- [Task] The line containing "Red y centro" marks the start; repeat it and every following line exactly through the end of the entries.

Excerpts from a dataset
-=-=-
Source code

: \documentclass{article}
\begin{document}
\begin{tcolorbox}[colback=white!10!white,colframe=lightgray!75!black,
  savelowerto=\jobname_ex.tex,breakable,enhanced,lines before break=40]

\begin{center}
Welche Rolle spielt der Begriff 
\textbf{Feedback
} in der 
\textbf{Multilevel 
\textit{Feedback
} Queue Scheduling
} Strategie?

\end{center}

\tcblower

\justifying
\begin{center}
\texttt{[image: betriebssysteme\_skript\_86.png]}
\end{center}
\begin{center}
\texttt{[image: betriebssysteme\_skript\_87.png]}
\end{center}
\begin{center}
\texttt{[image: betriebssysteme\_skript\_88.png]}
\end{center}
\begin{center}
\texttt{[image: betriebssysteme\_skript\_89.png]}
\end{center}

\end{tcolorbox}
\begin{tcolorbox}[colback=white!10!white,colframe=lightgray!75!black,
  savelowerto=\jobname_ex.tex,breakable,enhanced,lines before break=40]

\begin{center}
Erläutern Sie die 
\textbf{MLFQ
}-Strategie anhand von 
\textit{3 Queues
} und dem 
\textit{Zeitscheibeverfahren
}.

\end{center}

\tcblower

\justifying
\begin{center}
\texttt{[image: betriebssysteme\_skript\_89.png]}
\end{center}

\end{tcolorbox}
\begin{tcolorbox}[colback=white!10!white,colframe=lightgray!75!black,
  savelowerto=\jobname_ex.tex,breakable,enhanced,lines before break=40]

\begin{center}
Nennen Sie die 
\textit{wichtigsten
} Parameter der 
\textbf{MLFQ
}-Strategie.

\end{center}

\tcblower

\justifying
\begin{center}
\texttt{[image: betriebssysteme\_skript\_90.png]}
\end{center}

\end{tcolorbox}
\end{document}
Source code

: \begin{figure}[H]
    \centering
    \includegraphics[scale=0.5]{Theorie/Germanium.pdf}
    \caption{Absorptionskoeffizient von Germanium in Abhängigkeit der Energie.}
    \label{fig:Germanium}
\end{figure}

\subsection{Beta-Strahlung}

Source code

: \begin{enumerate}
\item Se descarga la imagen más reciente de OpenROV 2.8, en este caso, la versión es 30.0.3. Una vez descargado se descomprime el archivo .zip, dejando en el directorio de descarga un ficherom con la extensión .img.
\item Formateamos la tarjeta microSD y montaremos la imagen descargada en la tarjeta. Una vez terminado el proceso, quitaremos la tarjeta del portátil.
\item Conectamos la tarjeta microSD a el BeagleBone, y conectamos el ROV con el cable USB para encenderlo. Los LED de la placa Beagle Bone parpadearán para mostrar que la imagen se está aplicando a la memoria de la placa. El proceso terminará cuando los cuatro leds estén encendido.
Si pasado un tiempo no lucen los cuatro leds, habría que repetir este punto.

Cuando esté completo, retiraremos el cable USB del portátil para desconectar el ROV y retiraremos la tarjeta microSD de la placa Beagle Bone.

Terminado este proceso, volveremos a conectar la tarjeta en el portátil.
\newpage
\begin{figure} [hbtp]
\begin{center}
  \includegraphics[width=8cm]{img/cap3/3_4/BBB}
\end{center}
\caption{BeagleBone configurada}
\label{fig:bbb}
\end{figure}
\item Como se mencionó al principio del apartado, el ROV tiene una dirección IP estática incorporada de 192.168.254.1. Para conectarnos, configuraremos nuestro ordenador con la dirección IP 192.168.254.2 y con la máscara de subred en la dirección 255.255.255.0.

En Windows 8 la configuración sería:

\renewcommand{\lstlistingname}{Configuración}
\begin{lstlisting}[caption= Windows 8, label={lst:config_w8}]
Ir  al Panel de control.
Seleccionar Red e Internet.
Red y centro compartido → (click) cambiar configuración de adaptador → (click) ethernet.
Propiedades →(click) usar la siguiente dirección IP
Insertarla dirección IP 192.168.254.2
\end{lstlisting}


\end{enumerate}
-=-=-
- [Answer to this problem]
Red y centro compartido → (click) cambiar configuración de adaptador → (click) ethernet.
Propiedades →(click) usar la siguiente dirección IP
Insertarla dirección IP 192.168.254.2
\end{lstlisting}


\end{enumerate}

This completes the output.